══ ENTRIES SHOWN

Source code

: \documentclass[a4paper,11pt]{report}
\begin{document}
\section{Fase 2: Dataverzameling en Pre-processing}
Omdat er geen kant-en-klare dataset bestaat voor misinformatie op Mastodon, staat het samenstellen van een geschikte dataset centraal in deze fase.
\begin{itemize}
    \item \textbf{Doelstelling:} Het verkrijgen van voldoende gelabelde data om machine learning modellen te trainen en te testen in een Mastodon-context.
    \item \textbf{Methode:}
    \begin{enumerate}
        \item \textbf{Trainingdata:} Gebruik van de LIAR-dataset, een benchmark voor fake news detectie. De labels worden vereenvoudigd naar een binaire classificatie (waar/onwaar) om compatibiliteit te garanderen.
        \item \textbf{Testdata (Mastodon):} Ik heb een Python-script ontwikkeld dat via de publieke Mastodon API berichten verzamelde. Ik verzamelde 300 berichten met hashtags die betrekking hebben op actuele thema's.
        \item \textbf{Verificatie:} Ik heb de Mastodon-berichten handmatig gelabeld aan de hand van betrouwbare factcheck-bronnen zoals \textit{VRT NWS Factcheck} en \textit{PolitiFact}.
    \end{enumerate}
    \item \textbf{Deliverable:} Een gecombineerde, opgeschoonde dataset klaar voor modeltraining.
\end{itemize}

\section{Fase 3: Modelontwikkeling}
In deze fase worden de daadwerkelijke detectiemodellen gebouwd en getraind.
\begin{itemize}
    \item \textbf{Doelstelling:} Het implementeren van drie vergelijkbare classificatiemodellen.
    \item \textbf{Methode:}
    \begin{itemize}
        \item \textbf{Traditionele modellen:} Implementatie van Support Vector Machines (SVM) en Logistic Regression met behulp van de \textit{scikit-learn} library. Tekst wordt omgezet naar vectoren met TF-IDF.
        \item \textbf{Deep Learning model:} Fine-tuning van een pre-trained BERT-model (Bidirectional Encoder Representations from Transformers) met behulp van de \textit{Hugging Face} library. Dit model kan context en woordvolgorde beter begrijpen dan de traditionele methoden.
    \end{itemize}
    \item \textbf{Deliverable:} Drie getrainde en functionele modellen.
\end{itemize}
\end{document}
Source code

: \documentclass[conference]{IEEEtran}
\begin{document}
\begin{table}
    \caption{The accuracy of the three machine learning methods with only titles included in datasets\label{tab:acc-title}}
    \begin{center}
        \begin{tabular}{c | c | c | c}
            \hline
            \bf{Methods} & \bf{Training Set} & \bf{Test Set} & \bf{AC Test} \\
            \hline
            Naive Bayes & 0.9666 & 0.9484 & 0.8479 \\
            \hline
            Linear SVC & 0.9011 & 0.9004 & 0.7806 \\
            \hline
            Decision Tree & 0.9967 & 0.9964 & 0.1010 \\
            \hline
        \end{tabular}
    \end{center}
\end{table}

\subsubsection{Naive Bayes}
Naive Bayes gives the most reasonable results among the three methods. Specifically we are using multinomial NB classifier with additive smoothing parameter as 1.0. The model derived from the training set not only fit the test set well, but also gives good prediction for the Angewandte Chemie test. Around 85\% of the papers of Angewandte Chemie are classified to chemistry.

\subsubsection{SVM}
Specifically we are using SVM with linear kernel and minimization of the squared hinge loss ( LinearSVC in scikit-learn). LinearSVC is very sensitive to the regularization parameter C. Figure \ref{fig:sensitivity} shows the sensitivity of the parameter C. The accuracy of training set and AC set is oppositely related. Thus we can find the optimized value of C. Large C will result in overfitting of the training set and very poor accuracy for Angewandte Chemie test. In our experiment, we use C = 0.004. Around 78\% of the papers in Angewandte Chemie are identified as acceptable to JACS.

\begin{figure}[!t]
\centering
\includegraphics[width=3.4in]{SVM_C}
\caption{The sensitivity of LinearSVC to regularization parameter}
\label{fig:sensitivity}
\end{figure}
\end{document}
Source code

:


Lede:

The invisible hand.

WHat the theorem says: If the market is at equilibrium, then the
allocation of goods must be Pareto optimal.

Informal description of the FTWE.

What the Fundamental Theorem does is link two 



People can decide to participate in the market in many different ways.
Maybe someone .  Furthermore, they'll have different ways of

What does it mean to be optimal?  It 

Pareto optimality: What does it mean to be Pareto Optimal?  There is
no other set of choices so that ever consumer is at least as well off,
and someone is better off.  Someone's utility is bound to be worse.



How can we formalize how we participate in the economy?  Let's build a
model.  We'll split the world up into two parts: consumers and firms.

════

[WORK TASK] Set down, exactly as they appear above, all lines from the one that has "in een Mastodon-context." down to the one that has "op actuele thema's.", including those two and no others.

[RESULT OF THIS EXERCISE]
    \item \textbf{Doelstelling:} Het verkrijgen van voldoende gelabelde data om machine learning modellen te trainen en te testen in een Mastodon-context.
    \item \textbf{Methode:}
    \begin{enumerate}
        \item \textbf{Trainingdata:} Gebruik van de LIAR-dataset, een benchmark voor fake news detectie. De labels worden vereenvoudigd naar een binaire classificatie (waar/onwaar) om compatibiliteit te garanderen.
        \item \textbf{Testdata (Mastodon):} Ik heb een Python-script ontwikkeld dat via de publieke Mastodon API berichten verzamelde. Ik verzamelde 300 berichten met hashtags die betrekking hebben op actuele thema's.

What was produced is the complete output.